Article Premier. A cet effet, il crée les places et fonctions de deux inspecteurs généraux, de douze conseillers, de quatre inspecteurs ambulants, de vingt assesseurs correspondants, de deux mille soumissionnaires-fondateurs, de douze mille navigateurs sur l'horizon, qui prendront le nom de pyronautes, à cause que l'ascension se fait, soit à l'aide du feu proprement dit, soit à l'aide du gaz qui résulte d'un mouvement igné.
Art. II. Toutes ces places et fonctions seront à vie, sauf à statuer par la suite sur celles des inspecteurs généraux, des conseillers et des fondateurs.
Art.
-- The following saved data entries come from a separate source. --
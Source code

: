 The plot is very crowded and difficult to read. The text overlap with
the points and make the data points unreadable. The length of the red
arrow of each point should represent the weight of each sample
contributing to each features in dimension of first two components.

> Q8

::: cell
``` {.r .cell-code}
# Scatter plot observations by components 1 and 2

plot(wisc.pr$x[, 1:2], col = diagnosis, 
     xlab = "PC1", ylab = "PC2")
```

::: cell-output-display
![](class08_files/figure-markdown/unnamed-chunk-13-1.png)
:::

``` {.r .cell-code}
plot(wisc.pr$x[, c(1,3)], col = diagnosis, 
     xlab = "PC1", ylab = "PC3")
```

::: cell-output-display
III. Les soumissionnaires-fondateurs n'auront d'autre obligation que de verser, chacun une fois, vingt-mille livres dans le trésor national, pour la construction de deux mille éoles ou ballons à vaisseaux dirigibles, et pour leur conservation à perpétuité. La nation en fera les avances, si le versement des fonds ne se fait pas avec assez de célérité.
Art. IV. Tous les ballons n’auront que trente-trois pieds de diamètre chacun, et onze pieds chacun de leurs ballons de proue : une dimension plus grande rendrait les dangers plus grands et le mouvement de direction trop difficile.
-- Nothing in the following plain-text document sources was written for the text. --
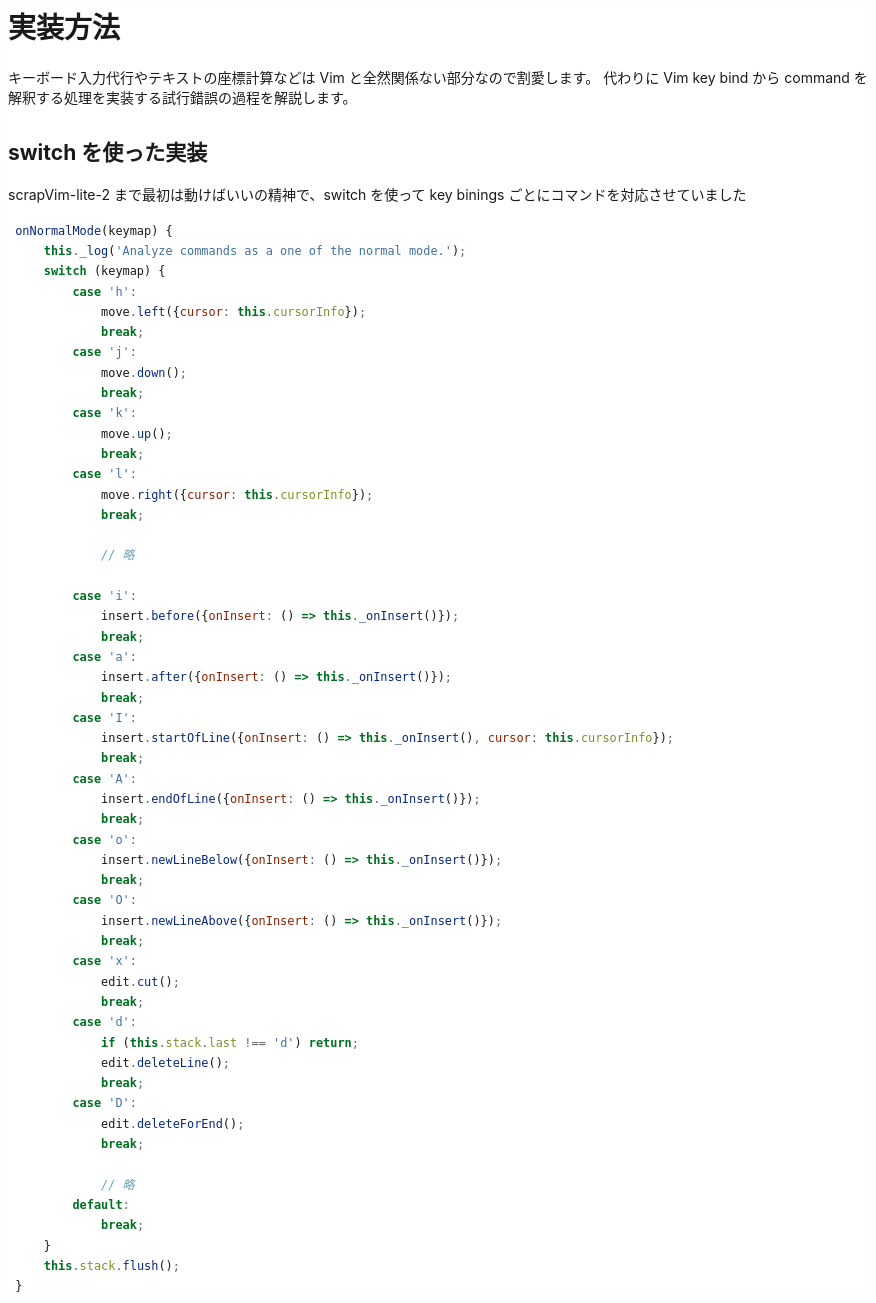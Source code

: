 # 実装方法

キーボード入力代行やテキストの座標計算などは Vim と全然関係ない部分なので割愛します。
代わりに Vim key bind から command を解釈する処理を実装する試行錯誤の過程を解説します。

## switch を使った実装

scrapVim-lite-2 まで最初は動けばいいの精神で、switch を使って key binings ごとにコマンドを対応させていました

```js
 onNormalMode(keymap) {
     this._log('Analyze commands as a one of the normal mode.');
     switch (keymap) {
         case 'h':
             move.left({cursor: this.cursorInfo});
             break;
         case 'j':
             move.down();
             break;
         case 'k':
             move.up();
             break;
         case 'l':
             move.right({cursor: this.cursorInfo});
             break;

             // 略

         case 'i':
             insert.before({onInsert: () => this._onInsert()});
             break;
         case 'a':
             insert.after({onInsert: () => this._onInsert()});
             break;
         case 'I':
             insert.startOfLine({onInsert: () => this._onInsert(), cursor: this.cursorInfo});
             break;
         case 'A':
             insert.endOfLine({onInsert: () => this._onInsert()});
             break;
         case 'o':
             insert.newLineBelow({onInsert: () => this._onInsert()});
             break;
         case 'O':
             insert.newLineAbove({onInsert: () => this._onInsert()});
             break;
         case 'x':
             edit.cut();
             break;
         case 'd':
             if (this.stack.last !== 'd') return;
             edit.deleteLine();
             break;
         case 'D':
             edit.deleteForEnd();
             break;

             // 略
         default:
             break;
     }
     this.stack.flush();
 }
```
Art. V. Il y aura six pyronautes pour le service d'un éole ; ils monteront alternativement deux par deux. Tous les six seront responsables solidairement du vaisseau qui leur sera confié. Le plus ancien aura le commandement. Il n'y aura point de différence dans leur salaire chacun recevra mille écus par an du trésor public pendant la guerre ; ne durât-elle qu'un jour; en temps de paix, il les recevra du commerce. Sur le salaire et revenu des autres officiers et intéressés, il sera statué en temps et lieu.
Art. VI. Comme un ballon de la grandeur donnée en l'article IV, avec tous ses agrès, ne coûtera pas vingt-mille livres à beaucoup près, le restant bien démontré servira à l’établissement d’un arsenal, dans lequel on tiendra plusieurs éoles toujours prêts, pour remplacer ceux qui viendraient à manquer.
Art. VII. Le résultat de l’arme céleste est, qu’avec mille ballons, on pourra pulvériser une armée de cent mille esclaves, sans qu’il en coûte la moindre égratignure à un Français.
Mais, (car la proposition de l'arme céleste ne serait pas en règle, s'il n'y avait pas de mais objectif, ) mais si toutes les expériences imaginables prouvaient qu'il est impossible de se diriger dans les airs ; on aurait fait trop de dépenses vaines.
Réponse. Ces dépenses ne seront jamais bien considérables. Elles ne seront point vaines car le peuple sera sûr que ce bel art nouveau ne pourra jamais être une arme entre les mains de ses ennemis.
Mais quand la possibilité de se diriger à volonté dans le haut de l'atmosphère sera démontrée, nos ennemis le mettront à profit, peut-être avec plus de succès que nous et nous en aurons à combattre dans le ciel comme sur la terre.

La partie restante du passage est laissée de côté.